Dataset content:
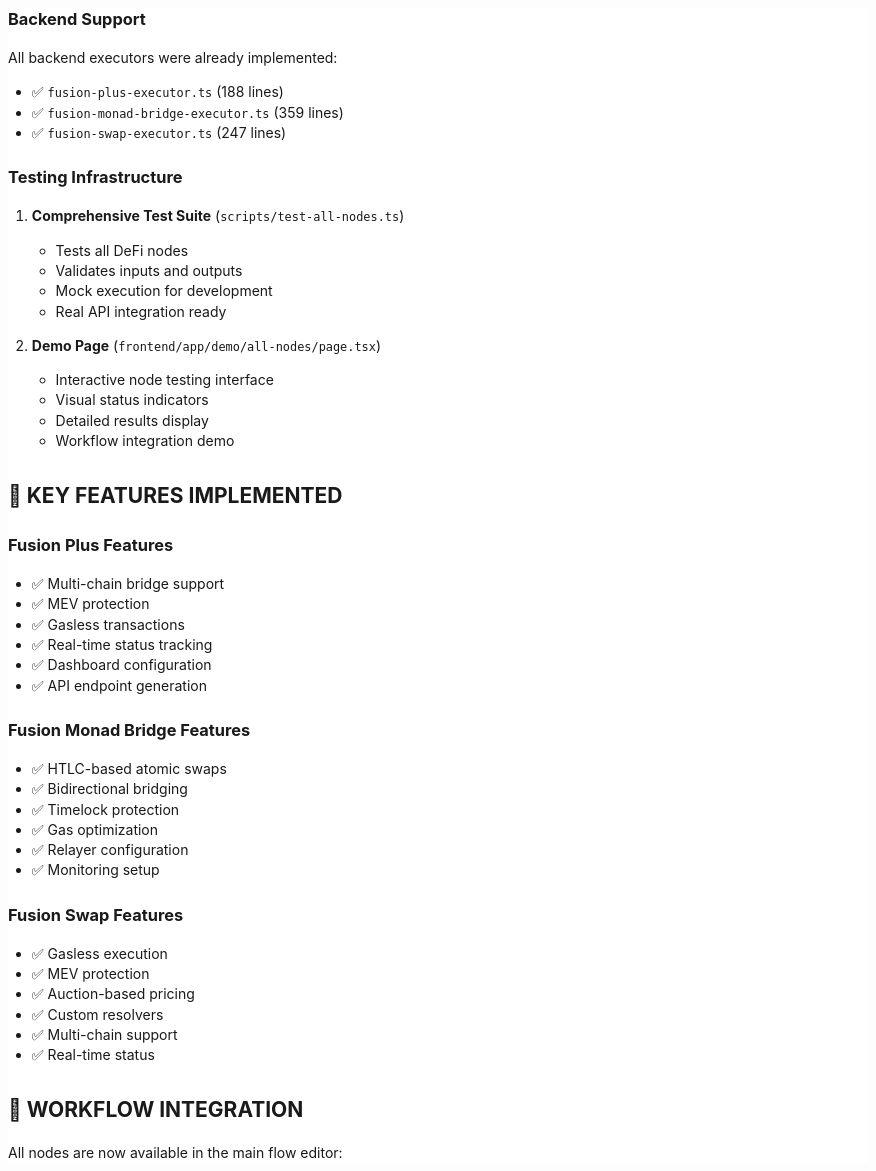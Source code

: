 ### **Backend Support**

All backend executors were already implemented:
- ✅ `fusion-plus-executor.ts` (188 lines)
- ✅ `fusion-monad-bridge-executor.ts` (359 lines)  
- ✅ `fusion-swap-executor.ts` (247 lines)

### **Testing Infrastructure**

1. **Comprehensive Test Suite** (`scripts/test-all-nodes.ts`)
   - Tests all DeFi nodes
   - Validates inputs and outputs
   - Mock execution for development
   - Real API integration ready

2. **Demo Page** (`frontend/app/demo/all-nodes/page.tsx`)
   - Interactive node testing interface
   - Visual status indicators
   - Detailed results display
   - Workflow integration demo

## 🎯 **KEY FEATURES IMPLEMENTED**

### **Fusion Plus Features**
- ✅ Multi-chain bridge support
- ✅ MEV protection
- ✅ Gasless transactions
- ✅ Real-time status tracking
- ✅ Dashboard configuration
- ✅ API endpoint generation

### **Fusion Monad Bridge Features**
- ✅ HTLC-based atomic swaps
- ✅ Bidirectional bridging
- ✅ Timelock protection
- ✅ Gas optimization
- ✅ Relayer configuration
- ✅ Monitoring setup

### **Fusion Swap Features**
- ✅ Gasless execution
- ✅ MEV protection
- ✅ Auction-based pricing
- ✅ Custom resolvers
- ✅ Multi-chain support
- ✅ Real-time status

## 🔗 **WORKFLOW INTEGRATION**

All nodes are now available in the main flow editor:
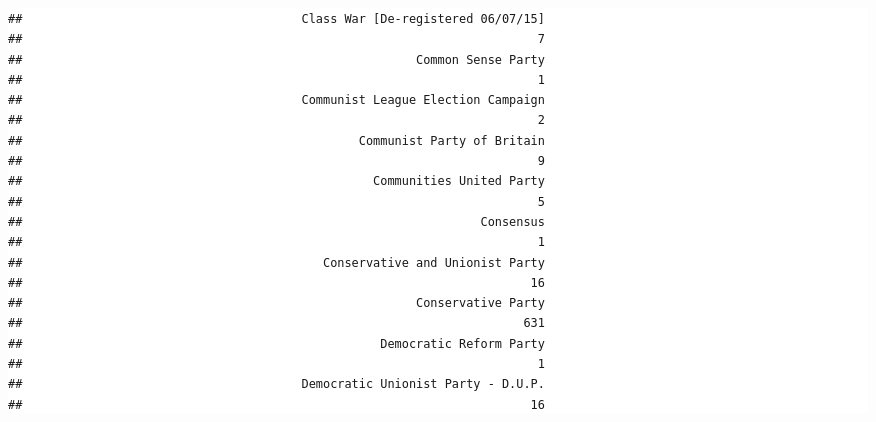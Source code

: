     ##                                       Class War [De-registered 06/07/15] 
    ##                                                                        7 
    ##                                                       Common Sense Party 
    ##                                                                        1 
    ##                                       Communist League Election Campaign 
    ##                                                                        2 
    ##                                               Communist Party of Britain 
    ##                                                                        9 
    ##                                                 Communities United Party 
    ##                                                                        5 
    ##                                                                Consensus 
    ##                                                                        1 
    ##                                          Conservative and Unionist Party 
    ##                                                                       16 
    ##                                                       Conservative Party 
    ##                                                                      631 
    ##                                                  Democratic Reform Party 
    ##                                                                        1 
    ##                                       Democratic Unionist Party - D.U.P. 
    ##                                                                       16 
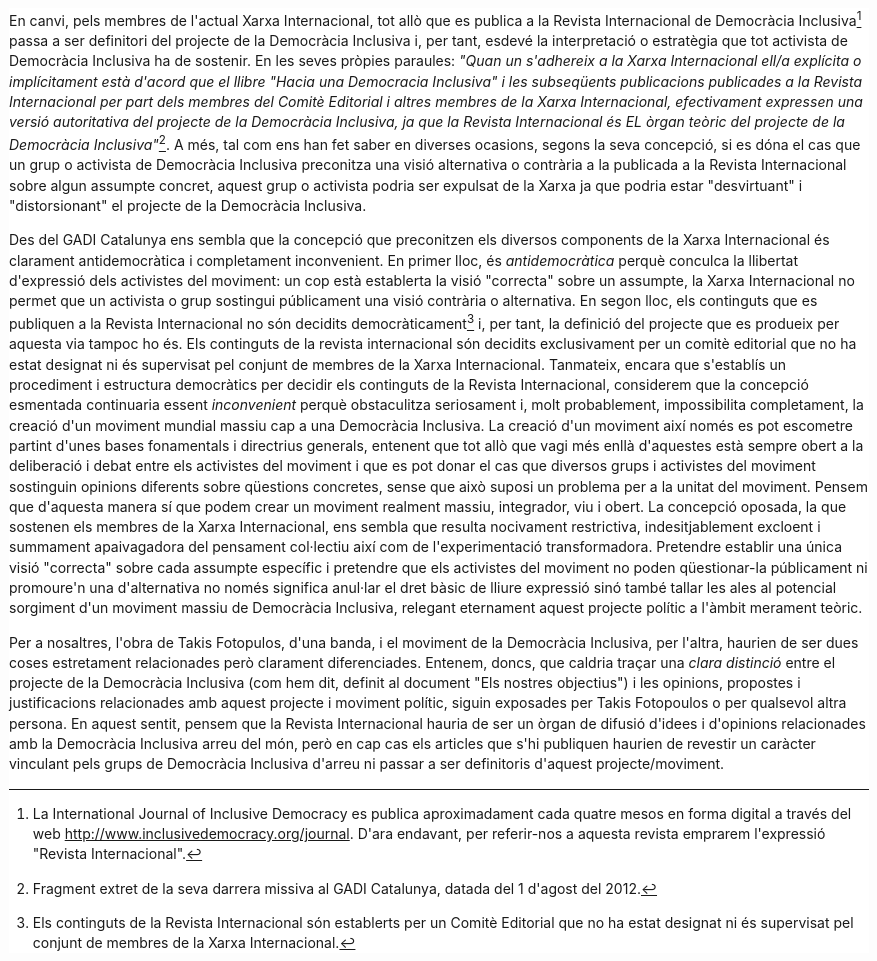 En canvi, pels membres de l'actual Xarxa Internacional, tot allò que es publica a la Revista Internacional de Democràcia Inclusiva[^3] passa a ser definitori del projecte de la Democràcia Inclusiva i, per tant, esdevé la interpretació o estratègia que tot activista de Democràcia Inclusiva ha de sostenir. En les seves pròpies paraules: _"Quan un s'adhereix a la Xarxa Internacional ell/a explícita o implícitament està d'acord que el llibre "Hacia una Democracia Inclusiva" i les subseqüents publicacions publicades a la Revista Internacional per part dels membres del Comitè Editorial i altres membres de la Xarxa Internacional, efectivament expressen una versió autoritativa del projecte de la Democràcia Inclusiva, ja que la Revista Internacional és EL òrgan teòric del projecte de la Democràcia Inclusiva"_[^4]. A més, tal com ens han fet saber en diverses ocasions, segons la seva concepció, si es dóna el cas que un grup o activista de Democràcia Inclusiva preconitza una visió alternativa o contrària a la publicada a la Revista Internacional sobre algun assumpte concret, aquest grup o activista podria ser expulsat de la Xarxa ja que podria estar "desvirtuant" i "distorsionant" el projecte de la Democràcia Inclusiva.

[^3]: La International Journal of Inclusive Democracy es publica aproximadament cada quatre mesos en forma digital a través del web <http://www.inclusivedemocracy.org/journal>. D'ara endavant, per referir-nos a aquesta revista emprarem l'expressió "Revista Internacional".

[^4]: Fragment extret de la seva darrera missiva al GADI Catalunya, datada del 1 d'agost del 2012.

Des del GADI Catalunya ens sembla que la concepció que preconitzen els diversos components de la Xarxa Internacional és clarament antidemocràtica i completament inconvenient. En primer lloc, és _antidemocràtica_ perquè conculca la llibertat d'expressió dels activistes del moviment: un cop està establerta la visió "correcta" sobre un assumpte, la Xarxa Internacional no permet que un activista o grup sostingui públicament una visió contrària o alternativa. En segon lloc, els continguts que es publiquen a la Revista Internacional no són decidits democràticament[^5] i, per tant, la definició del projecte que es produeix per aquesta via tampoc ho és. Els continguts de la revista internacional són decidits exclusivament per un comitè editorial que no ha estat designat ni és supervisat pel conjunt de membres de la Xarxa Internacional. Tanmateix, encara que s'establís un procediment i estructura democràtics per decidir els continguts de la Revista Internacional, considerem que la concepció esmentada continuaria essent _inconvenient_ perquè obstaculitza seriosament i, molt probablement, impossibilita completament, la creació d'un moviment mundial massiu cap a una Democràcia Inclusiva. La creació d'un moviment així només es pot escometre partint d'unes bases fonamentals i directrius generals, entenent que tot allò que vagi més enllà d'aquestes està sempre obert a la deliberació i debat entre els activistes del moviment i que es pot donar el cas que diversos grups i activistes del moviment sostinguin opinions diferents sobre qüestions concretes, sense que això suposi un problema per a la unitat del moviment. Pensem que d'aquesta manera sí que podem crear un moviment realment massiu, integrador, viu i obert. La concepció oposada, la que sostenen els membres de la Xarxa Internacional, ens sembla que resulta nocivament restrictiva, indesitjablement excloent i summament apaivagadora del pensament col·lectiu així com de l'experimentació transformadora. Pretendre establir una única visió "correcta" sobre cada assumpte específic i pretendre que els activistes del moviment no poden qüestionar-la públicament ni promoure'n una d'alternativa no només significa anul·lar el dret bàsic de lliure expressió sinó també tallar les ales al potencial sorgiment d'un moviment massiu de Democràcia Inclusiva, relegant eternament aquest projecte polític a l'àmbit merament teòric.

[^5]: Els continguts de la Revista Internacional són establerts per un Comitè Editorial que no ha estat designat ni és supervisat pel conjunt de membres de la Xarxa Internacional.

Per a nosaltres, l'obra de Takis Fotopulos, d'una banda, i el moviment de la Democràcia Inclusiva, per l'altra, haurien de ser dues coses estretament relacionades però clarament diferenciades. Entenem, doncs, que caldria traçar una _clara distinció_ entre el projecte de la Democràcia Inclusiva (com hem dit, definit al document "Els nostres objectius") i les opinions, propostes i justificacions relacionades amb aquest projecte i moviment polític, siguin exposades per Takis Fotopoulos o per qualsevol altra persona. En aquest sentit, pensem que la Revista Internacional hauria de ser un òrgan de difusió d'idees i d'opinions relacionades amb la Democràcia Inclusiva arreu del món, però en cap cas els articles que s'hi publiquen haurien de revestir un caràcter vinculant pels grups de Democràcia Inclusiva d'arreu ni passar a ser definitoris d'aquest projecte/moviment.


[^1]: El GADI Catalunya, els membres del qual formaven una part important de la Xarxa Internacional per la Democràcia Inclusiva, en van anunciar la seva sortida el gener de 2012. D'ara endavant, per referir-nos a aquesta xarxa emprarem l'expressió "Xarxa Internacional".
[^2]: Aquest document es pot trobar en català i castellà a l'apartat "Projecte" de la secció "documents" de la pàgina <http://www.democraciainclusiva.org>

What you will do: What lines of the material contain "status"? Show them.

Task result:
   - Visual status indicators
- ✅ Real-time status tracking
- ✅ Real-time status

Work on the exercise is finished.